Thursday, March 12, 2020

BACK TO EARTH


               On November 24, 1963, with the nation stunned and grieving over the Kennedy assassination of just two days before, the National Football League decided to go ahead with its full, seven-game Sunday schedule. The games were played even though many of the players later said their hearts and minds weren’t in them.

               The argument was made that football was a welcome counterforce to the national pall, but it was widely rejected, even (although much later) by NFL Commissioner Pete Rozelle, the man who made the go-ahead decision. It was, rather, the league’s assertion of self-importance and the notion that the world of fun and games stood outside and above the “real” world of mundane concerns.

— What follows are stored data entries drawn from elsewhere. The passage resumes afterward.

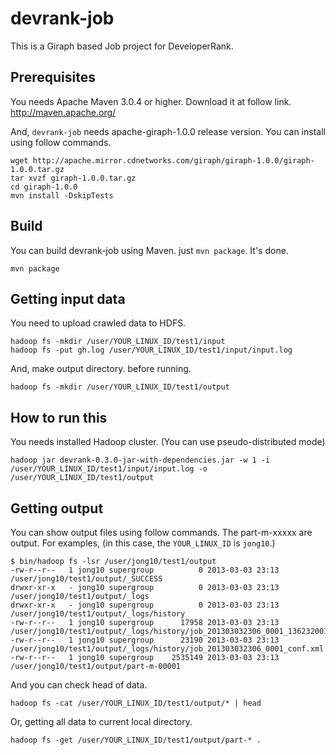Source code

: devrank-job
===========

This is a Giraph based Job project for DeveloperRank.


Prerequisites
-------------

You needs Apache Maven 3.0.4 or higher. Download it at follow link.
http://maven.apache.org/

And, `devrank-job` needs apache-giraph-1.0.0 release version. You can install
using follow commands.

    wget http://apache.mirror.cdnetworks.com/giraph/giraph-1.0.0/giraph-1.0.0.tar.gz
    tar xvzf giraph-1.0.0.tar.gz
    cd giraph-1.0.0
    mvn install -DskipTests


Build
-----

You can build devrank-job using Maven. just `mvn package`. It's done.

    mvn package


Getting input data
------------------

You need to upload crawled data to HDFS.

    hadoop fs -mkdir /user/YOUR_LINUX_ID/test1/input
    hadoop fs -put gh.log /user/YOUR_LINUX_ID/test1/input/input.log


And, make output directory. before running.

    hadoop fs -mkdir /user/YOUR_LINUX_ID/test1/output



How to run this
---------------

You needs installed Hadoop cluster. (You can use pseudo-distributed mode)

    hadoop jar devrank-0.3.0-jar-with-dependencies.jar -w 1 -i /user/YOUR_LINUX_ID/test1/input/input.log -o /user/YOUR_LINUX_ID/test1/output


Getting output
--------------

You can show output files using follow commands. The part-m-xxxxx are output.
For examples, (in this case, the `YOUR_LINUX_ID` is `jong10`.)

    $ bin/hadoop fs -lsr /user/jong10/test1/output
    -rw-r--r--   1 jong10 supergroup          0 2013-03-03 23:13 /user/jong10/test1/output/_SUCCESS
    drwxr-xr-x   - jong10 supergroup          0 2013-03-03 23:13 /user/jong10/test1/output/_logs
    drwxr-xr-x   - jong10 supergroup          0 2013-03-03 23:13 /user/jong10/test1/output/_logs/history
    -rw-r--r--   1 jong10 supergroup      17958 2013-03-03 23:13 /user/jong10/test1/output/_logs/history/job_201303032306_0001_1362320010028_jong10_com.yasikstudio.devrank.DeveloperRankRunner
    -rw-r--r--   1 jong10 supergroup      23190 2013-03-03 23:13 /user/jong10/test1/output/_logs/history/job_201303032306_0001_conf.xml
    -rw-r--r--   1 jong10 supergroup    2535149 2013-03-03 23:13 /user/jong10/test1/output/part-m-00001


And you can check head of data.

    hadoop fs -cat /user/YOUR_LINUX_ID/test1/output/* | head

Or, getting all data to current local directory.

    hadoop fs -get /user/YOUR_LINUX_ID/test1/output/part-* .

               That idea, which persists in some circles, took a huge hit this week in a quite-different context-- the scary spread of the corona virus. This time just about every active sporting enterprise has been forced,  however reluctantly, to do the right thing. After first responding to the situation with such goofy half-measures as banning news media reps from locker rooms, games of the National Basketball Association, National Hockey League, Major League Soccer and Major League Baseball’s spring training were curtailed for the duration of the emergency.

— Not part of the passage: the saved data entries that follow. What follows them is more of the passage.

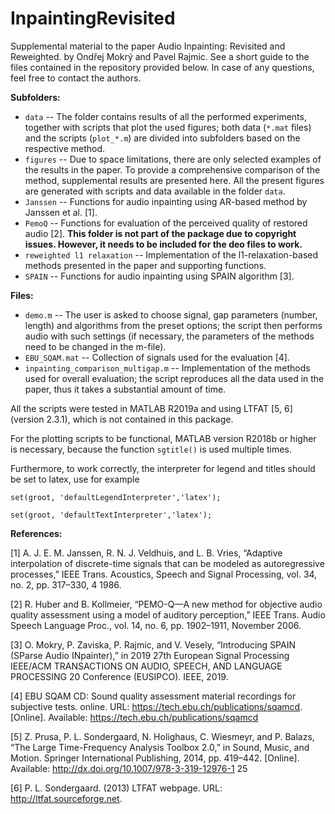 # InpaintingRevisited
Supplemental material to the paper Audio Inpainting: Revisited and Reweighted.
by Ondřej Mokrý and Pavel Rajmic. See a short guide to the files contained
in the repository provided below. In case of any questions, feel free to
contact the authors.

**Subfolders:**
  * `data` -- The folder contains results of all the performed experiments,
              together with scripts that plot the used figures; both data
              (`*.mat` files) and the scripts (`plot_*.m`) are divided into
              subfolders based on the respective method.
  * `figures` -- Due to space limitations, there are only selected examples
              of the results in the paper. To provide a comprehensive
              comparison of the method, supplemental results are presented here.
              All the present figures are generated with scripts and data
              available in the folder `data`. 
  * `Janssen` -- Functions for audio inpainting using AR-based method by
              Janssen et al. [1].
  * `PemoQ` -- Functions for evaluation of the perceived quality of restored
              audio [2]. **This folder is not part of the package due to copyright
              issues. However, it needs to be included for the deo files to work.** 
  * `reweighted l1 relaxation` -- Implementation of the l1-relaxation-based
              methods presented in the paper and supporting functions.
  * `SPAIN` -- Functions for audio inpainting using SPAIN algorithm [3].

**Files:**
  * `demo.m` -- The user is asked to choose signal, gap parameters (number,
              length) and algorithms from the preset options; the script
              then performs audio with such settings (if necessary, the
              parameters of the methods need to be changed in the m-file).
  * `EBU_SQAM.mat` -- Collection of signals used for the evaluation [4].
  * `inpainting_comparison_multigap.m` -- Implementation of the methods used
              for overall evaluation; the script reproduces all the data
              used in the paper, thus it takes a substantial amount of time.

All the scripts were tested in MATLAB R2019a and using LTFAT [5, 6]
(version 2.3.1), which is not contained in this package.

For the plotting scripts to be functional, MATLAB version R2018b or higher
is necessary, because the function `sgtitle()` is used multiple times.

Furthermore, to work correctly, the interpreter for legend and titles
should be set to latex, use for example

  `set(groot, 'defaultLegendInterpreter','latex');`
  
  `set(groot, 'defaultTextInterpreter','latex');`

**References:**

[1] A. J. E. M. Janssen, R. N. J. Veldhuis, and L. B. Vries, “Adaptive
    interpolation of discrete-time signals that can be modeled as
    autoregressive processes,” IEEE Trans. Acoustics, Speech and Signal
    Processing, vol. 34, no. 2, pp. 317–330, 4 1986.

[2] R. Huber and B. Kollmeier, “PEMO-Q—A new method for objective
    audio quality assessment using a model of auditory perception,” IEEE
    Trans. Audio Speech Language Proc., vol. 14, no. 6, pp. 1902–1911,
    November 2006.

[3] O. Mokry, P. Zaviska, P. Rajmic, and V. Vesely, “Introducing SPAIN
    (SParse Audio INpainter),” in 2019 27th European Signal Processing
    IEEE/ACM TRANSACTIONS ON AUDIO, SPEECH, AND LANGUAGE PROCESSING 20
    Conference (EUSIPCO). IEEE, 2019.

[4] EBU SQAM CD: Sound quality assessment material recordings for
    subjective tests. online. URL: https://tech.ebu.ch/publications/sqamcd.
    [Online]. Available: https://tech.ebu.ch/publications/sqamcd

[5] Z. Prusa, P. L. Sondergaard, N. Holighaus, C. Wiesmeyr, and P. Balazs,
    “The Large Time-Frequency Analysis Toolbox 2.0,” in Sound, Music, and
    Motion. Springer International Publishing, 2014, pp. 419–442.
    [Online]. Available: http://dx.doi.org/10.1007/978-3-319-12976-1 25

[6] P. L. Sondergaard. (2013) LTFAT webpage. URL:
    http://ltfat.sourceforge.net.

               The NCAA cancelled its national-championship tournament, but only after 13 of its conferences had cancelled their own season-ending go-arounds. The group’s initial stance would have held the competition in gyms without fans. That wouldn’t have done much to protect players, who would have had a better likelihood of catching the illness from one another in their locker rooms or on the sweaty courts than from any paying customers. Baseball conducts its business out of doors, where contagion is less likely than in enclosed arenas. MLB just said it will delay the March 26 start of its regular season, but its hand was forced by state and local actions such as the California ban on gatherings of 250 or more people.

               The cessations may go beyond the formal games; NBA people have talked about keeping teams together for practice until the disease runs its course, but the fact that its two players who have tested positive for the virus play for the same team (the Utah Jazz) should scotch that. 

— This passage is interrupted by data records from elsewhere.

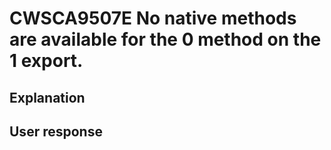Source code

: # CWSCA9507E No native methods are available for the 0 method on the 1 export.

## Explanation

## User response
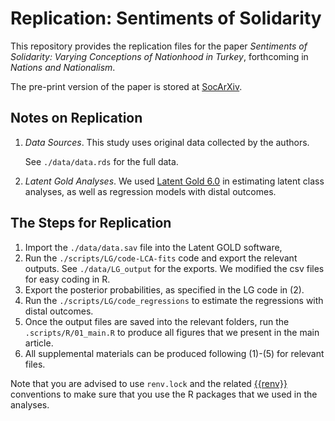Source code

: # Replication: Sentiments of Solidarity

This repository provides the replication files for the paper *Sentiments of Solidarity: Varying Conceptions of Nationhood in Turkey*, forthcoming in *Nations and Nationalism*.

The pre-print version of the paper is stored at [SocArXiv](https://osf.io/preprints/socarxiv/yma7d).

## Notes on Replication

1) *Data Sources*. This study uses original data collected by the authors.

   See `./data/data.rds` for the full data.

2) *Latent Gold Analyses*. We used [Latent Gold 6.0](https://www.statisticalinnovations.com/latent-gold-6-0/) in estimating latent class analyses, as well as regression models with distal outcomes.

## The Steps for Replication

1) Import the `./data/data.sav` file into the Latent GOLD software,
2) Run the `./scripts/LG/code-LCA-fits` code and export the relevant outputs. See `./data/LG_output` for the exports. We modified the csv files for easy coding in R.
3) Export the posterior probabilities, as specified in the LG code in (2).
4) Run the `./scripts/LG/code_regressions` to estimate the regressions with distal outcomes.
5) Once the output files are saved into the relevant folders, run the `.scripts/R/01_main.R` to produce all figures that we present in the main article.
6) All supplemental materials can be produced following (1)-(5) for relevant files.

Note that you are advised to use `renv.lock` and the related [{{renv}}](https://rstudio.github.io/renv/articles/renv.html) conventions to make sure that you use the R packages that we used in the analyses.
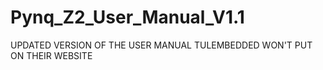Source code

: # Pynq_Z2_User_Manual_V1.1
UPDATED VERSION OF THE USER MANUAL TULEMBEDDED WON'T PUT ON THEIR WEBSITE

               No games mean no live sports on television, a prospect that many in the population will find painful. The TV networks no doubt will rebroadcast past contests, but they can’t get far with that. Sitting shoulder-to-shoulder with strangers in movie theaters is another unattractive prospect. Netflix and Amazon Prime will do good business, and the electronic-game and, maybe, the board-game makers will see an upturn. I hope the libraries will, too, but that’s probably too much to expect. Meantime, putting sports in their proper (secondary) place even temporarily can only have a salutary effect.